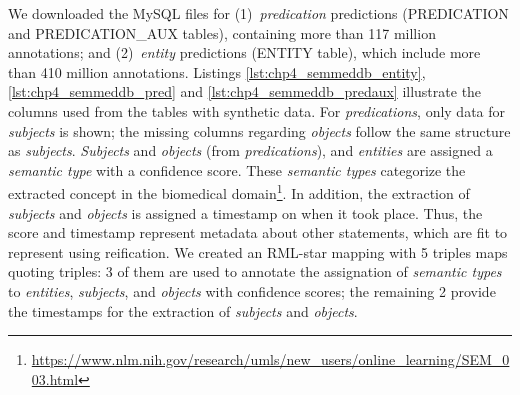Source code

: We downloaded the MySQL files for (1)~\textit{predication} predictions (PREDICATION and PREDICATION\_AUX tables), containing more than 117 million annotations; and (2)~\textit{entity} predictions (ENTITY table), which include more than 410 million annotations.
Listings \ref{lst:chp4_semmeddb_entity}, \ref{lst:chp4_semmeddb_pred} and \ref{lst:chp4_semmeddb_predaux} illustrate the columns used from the tables with synthetic data. 
For \textit{predications}, only data for \textit{subjects} is shown; the missing columns regarding \textit{objects} follow the same structure as \textit{subjects}.
\textit{Subjects} and \textit{objects} (from \textit{predications}), and \textit{entities} are assigned a \textit{semantic type} with a confidence score.
These \textit{semantic types} categorize the extracted concept in the biomedical domain\footnote{\url{https://www.nlm.nih.gov/research/umls/new\_users/online\_learning/SEM\_003.html}}.
In addition, the extraction of \textit{subjects} and \textit{objects} is assigned a timestamp on when it took place. 
Thus, the score and timestamp represent metadata about other statements, which are fit to represent using reification.
We created an RML-star mapping with 5 triples maps quoting triples:
3 of them are used to annotate the assignation of \textit{semantic types} to \textit{entities}, \textit{subjects}, and \textit{objects} with confidence scores;
the remaining 2 provide the timestamps for the extraction of \textit{subjects} and \textit{objects}.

## Work instructions
An exact copy of the entries, without any pictures, is what the answer should be.

## Completed exercise
Source code

: We downloaded the MySQL files for (1)~\textit{predication} predictions (PREDICATION and PREDICATION\_AUX tables), containing more than 117 million annotations; and (2)~\textit{entity} predictions (ENTITY table), which include more than 410 million annotations.
Listings \ref{lst:chp4_semmeddb_entity}, \ref{lst:chp4_semmeddb_pred} and \ref{lst:chp4_semmeddb_predaux} illustrate the columns used from the tables with synthetic data. 
For \textit{predications}, only data for \textit{subjects} is shown; the missing columns regarding \textit{objects} follow the same structure as \textit{subjects}.
\textit{Subjects} and \textit{objects} (from \textit{predications}), and \textit{entities} are assigned a \textit{semantic type} with a confidence score.
These \textit{semantic types} categorize the extracted concept in the biomedical domain\footnote{\url{https://www.nlm.nih.gov/research/umls/new\_users/online\_learning/SEM\_003.html}}.
In addition, the extraction of \textit{subjects} and \textit{objects} is assigned a timestamp on when it took place. 
Thus, the score and timestamp represent metadata about other statements, which are fit to represent using reification.
We created an RML-star mapping with 5 triples maps quoting triples:
3 of them are used to annotate the assignation of \textit{semantic types} to \textit{entities}, \textit{subjects}, and \textit{objects} with confidence scores;
the remaining 2 provide the timestamps for the extraction of \textit{subjects} and \textit{objects}.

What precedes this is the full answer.